▸ **TASK INSTRUCTIONS**
Every line in the entries where "files" is found should be copied.

Top of RECORDS FOR PROCESSING

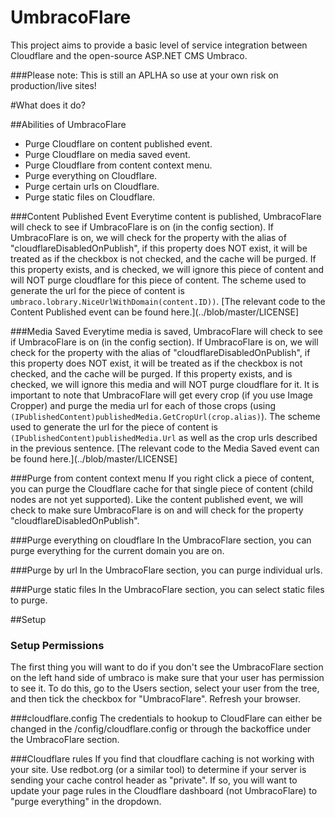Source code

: # UmbracoFlare
This project aims to provide a basic level of service integration between Cloudflare and the open-source ASP.NET CMS Umbraco.

###Please note: This is still an APLHA so use at your own risk on production/live sites! 

#What does it do? 

##Abilities of UmbracoFlare
  - Purge Cloudflare on content published event.
  - Purge Cloudflare on media saved event.
  - Purge Cloudflare from content context menu.
  - Purge everything on Cloudflare.
  - Purge certain urls on Cloudflare.
  - Purge static files on Cloudflare.

###Content Published Event
Everytime content is published, UmbracoFlare will check to see if UmbracoFlare is on (in the config section). 
If UmbracoFlare is on, we will check for the property with the alias of "cloudflareDisabledOnPublish", if this property does NOT exist, it will be treated as if the checkbox is not checked, and the cache will be purged. If this property exists, and is checked, we will ignore this piece of content and will NOT purge cloudflare for this piece of content. The scheme used to generate the url for the piece of content is `umbraco.lobrary.NiceUrlWithDomain(content.ID))`. [The relevant code to the Content Published event can be found here.](../blob/master/LICENSE]

###Media Saved
Everytime media is saved, UmbracoFlare will check to see if UmbracoFlare is on (in the config section). 
If UmbracoFlare is on, we will check for the property with the alias of "cloudflareDisabledOnPublish", if this property does NOT exist, it will be treated as if the checkbox is not checked, and the cache will be purged. If this property exists, and is checked, we will ignore this media and will NOT purge cloudflare for it. It is important to note that UmbracoFlare will get every crop (if you use Image Cropper) and purge the media url for each of those crops (using `(IPublishedContent)publishedMedia.GetCropUrl(crop.alias)`). The scheme used to generate the url for the piece of content is `(IPublishedContent)publishedMedia.Url` as well as the crop urls described in the previous sentence. [The relevant code to the Media Saved event can be found here.](../blob/master/LICENSE]

###Purge from content context menu
If you right click a piece of content, you can purge the Cloudflare cache for that single piece of content (child nodes are not yet supported). Like the content published event, we will check to make sure UmbracoFlare is on and will check for the property "cloudflareDisabledOnPublish".

###Purge everything on cloudflare
In the UmbracoFlare section, you can purge everything for the current domain you are on. 

###Purge by url 
In the UmbracoFlare section, you can purge individual urls. 

###Purge static files
In the UmbracoFlare section, you can select static files to purge.

##Setup

### Setup Permissions
The first thing you will want to do if you don't see the UmbracoFlare section on the left hand side of umbraco is make sure that your 
user has permission to see it. To do this, go to the Users section, select your user from the tree, and then tick the checkbox for 
"UmbracoFlare". Refresh your browser.

###cloudflare.config
The credentials to hookup to CloudFlare can either be changed in the /config/cloudflare.config or through the backoffice under the UmbracoFlare section.

###Cloudflare rules
If you find that cloudflare caching is not working with your site. Use redbot.org (or a similar tool) to determine if your server is sending your cache control header as "private". If so, you will want to update your page rules in the Cloudflare dashboard (not UmbracoFlare) to "purge everything" in the dropdown.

Bottom of RECORDS FOR PROCESSING

▸ **RESPONSE BELOW**
  - Purge static files on Cloudflare.
###Purge static files
In the UmbracoFlare section, you can select static files to purge.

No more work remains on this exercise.